> **PROBLEM**
Retype every entry precisely and keep each line whole.

> **SUPPLIED MATERIAL**
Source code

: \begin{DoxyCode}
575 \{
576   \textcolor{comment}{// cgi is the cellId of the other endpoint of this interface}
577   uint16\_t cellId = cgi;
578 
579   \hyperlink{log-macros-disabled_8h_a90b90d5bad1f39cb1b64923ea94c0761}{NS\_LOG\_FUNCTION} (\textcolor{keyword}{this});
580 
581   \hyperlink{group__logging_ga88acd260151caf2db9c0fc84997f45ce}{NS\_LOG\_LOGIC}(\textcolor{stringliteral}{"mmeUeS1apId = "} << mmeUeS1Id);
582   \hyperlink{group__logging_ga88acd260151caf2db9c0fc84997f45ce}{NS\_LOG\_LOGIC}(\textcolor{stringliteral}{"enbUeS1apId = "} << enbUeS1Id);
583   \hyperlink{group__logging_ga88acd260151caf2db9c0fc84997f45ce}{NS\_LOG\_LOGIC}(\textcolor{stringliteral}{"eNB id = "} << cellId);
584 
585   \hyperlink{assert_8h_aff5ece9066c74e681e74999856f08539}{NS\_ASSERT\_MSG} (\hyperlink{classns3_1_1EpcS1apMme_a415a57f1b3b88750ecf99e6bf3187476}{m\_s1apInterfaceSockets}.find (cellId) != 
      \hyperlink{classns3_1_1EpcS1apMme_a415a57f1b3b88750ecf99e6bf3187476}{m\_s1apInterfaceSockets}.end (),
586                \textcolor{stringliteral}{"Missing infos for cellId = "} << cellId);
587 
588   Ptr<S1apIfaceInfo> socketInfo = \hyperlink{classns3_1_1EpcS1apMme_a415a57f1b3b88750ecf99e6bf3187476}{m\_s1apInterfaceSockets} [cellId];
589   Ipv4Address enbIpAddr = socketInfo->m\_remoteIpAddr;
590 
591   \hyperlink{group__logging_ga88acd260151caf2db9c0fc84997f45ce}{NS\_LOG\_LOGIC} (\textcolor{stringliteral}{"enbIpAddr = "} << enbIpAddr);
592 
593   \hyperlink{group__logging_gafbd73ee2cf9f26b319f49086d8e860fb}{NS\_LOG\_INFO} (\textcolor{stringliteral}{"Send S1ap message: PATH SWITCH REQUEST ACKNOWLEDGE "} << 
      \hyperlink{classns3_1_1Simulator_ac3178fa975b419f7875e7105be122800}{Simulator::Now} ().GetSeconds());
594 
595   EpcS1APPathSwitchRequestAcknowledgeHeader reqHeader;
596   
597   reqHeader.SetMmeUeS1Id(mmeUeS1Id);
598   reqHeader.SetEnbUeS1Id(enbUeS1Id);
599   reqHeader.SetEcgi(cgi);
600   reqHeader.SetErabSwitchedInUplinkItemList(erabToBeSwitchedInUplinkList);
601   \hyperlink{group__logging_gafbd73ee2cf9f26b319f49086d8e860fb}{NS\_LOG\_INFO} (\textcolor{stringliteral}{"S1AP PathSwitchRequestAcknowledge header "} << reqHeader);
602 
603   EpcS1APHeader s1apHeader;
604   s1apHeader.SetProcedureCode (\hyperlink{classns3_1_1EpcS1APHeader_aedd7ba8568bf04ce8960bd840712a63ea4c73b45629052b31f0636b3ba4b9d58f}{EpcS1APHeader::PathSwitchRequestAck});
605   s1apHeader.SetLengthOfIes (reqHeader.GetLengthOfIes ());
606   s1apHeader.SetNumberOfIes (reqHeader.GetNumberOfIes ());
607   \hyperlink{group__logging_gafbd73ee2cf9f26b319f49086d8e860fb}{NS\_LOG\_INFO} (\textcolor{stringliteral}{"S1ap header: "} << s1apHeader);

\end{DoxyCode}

> **EXPECTED OUTPUT**
Source code

: \begin{DoxyCode}
575 \{
576   \textcolor{comment}{// cgi is the cellId of the other endpoint of this interface}
577   uint16\_t cellId = cgi;
578 
579   \hyperlink{log-macros-disabled_8h_a90b90d5bad1f39cb1b64923ea94c0761}{NS\_LOG\_FUNCTION} (\textcolor{keyword}{this});
580 
581   \hyperlink{group__logging_ga88acd260151caf2db9c0fc84997f45ce}{NS\_LOG\_LOGIC}(\textcolor{stringliteral}{"mmeUeS1apId = "} << mmeUeS1Id);
582   \hyperlink{group__logging_ga88acd260151caf2db9c0fc84997f45ce}{NS\_LOG\_LOGIC}(\textcolor{stringliteral}{"enbUeS1apId = "} << enbUeS1Id);
583   \hyperlink{group__logging_ga88acd260151caf2db9c0fc84997f45ce}{NS\_LOG\_LOGIC}(\textcolor{stringliteral}{"eNB id = "} << cellId);
584 
585   \hyperlink{assert_8h_aff5ece9066c74e681e74999856f08539}{NS\_ASSERT\_MSG} (\hyperlink{classns3_1_1EpcS1apMme_a415a57f1b3b88750ecf99e6bf3187476}{m\_s1apInterfaceSockets}.find (cellId) != 
      \hyperlink{classns3_1_1EpcS1apMme_a415a57f1b3b88750ecf99e6bf3187476}{m\_s1apInterfaceSockets}.end (),
586                \textcolor{stringliteral}{"Missing infos for cellId = "} << cellId);
587 
588   Ptr<S1apIfaceInfo> socketInfo = \hyperlink{classns3_1_1EpcS1apMme_a415a57f1b3b88750ecf99e6bf3187476}{m\_s1apInterfaceSockets} [cellId];
589   Ipv4Address enbIpAddr = socketInfo->m\_remoteIpAddr;
590 
591   \hyperlink{group__logging_ga88acd260151caf2db9c0fc84997f45ce}{NS\_LOG\_LOGIC} (\textcolor{stringliteral}{"enbIpAddr = "} << enbIpAddr);
592 
593   \hyperlink{group__logging_gafbd73ee2cf9f26b319f49086d8e860fb}{NS\_LOG\_INFO} (\textcolor{stringliteral}{"Send S1ap message: PATH SWITCH REQUEST ACKNOWLEDGE "} << 
      \hyperlink{classns3_1_1Simulator_ac3178fa975b419f7875e7105be122800}{Simulator::Now} ().GetSeconds());
594 
595   EpcS1APPathSwitchRequestAcknowledgeHeader reqHeader;
596   
597   reqHeader.SetMmeUeS1Id(mmeUeS1Id);
598   reqHeader.SetEnbUeS1Id(enbUeS1Id);
599   reqHeader.SetEcgi(cgi);
600   reqHeader.SetErabSwitchedInUplinkItemList(erabToBeSwitchedInUplinkList);
601   \hyperlink{group__logging_gafbd73ee2cf9f26b319f49086d8e860fb}{NS\_LOG\_INFO} (\textcolor{stringliteral}{"S1AP PathSwitchRequestAcknowledge header "} << reqHeader);
602 
603   EpcS1APHeader s1apHeader;
604   s1apHeader.SetProcedureCode (\hyperlink{classns3_1_1EpcS1APHeader_aedd7ba8568bf04ce8960bd840712a63ea4c73b45629052b31f0636b3ba4b9d58f}{EpcS1APHeader::PathSwitchRequestAck});
605   s1apHeader.SetLengthOfIes (reqHeader.GetLengthOfIes ());
606   s1apHeader.SetNumberOfIes (reqHeader.GetNumberOfIes ());
607   \hyperlink{group__logging_gafbd73ee2cf9f26b319f49086d8e860fb}{NS\_LOG\_INFO} (\textcolor{stringliteral}{"S1ap header: "} << s1apHeader);

\end{DoxyCode}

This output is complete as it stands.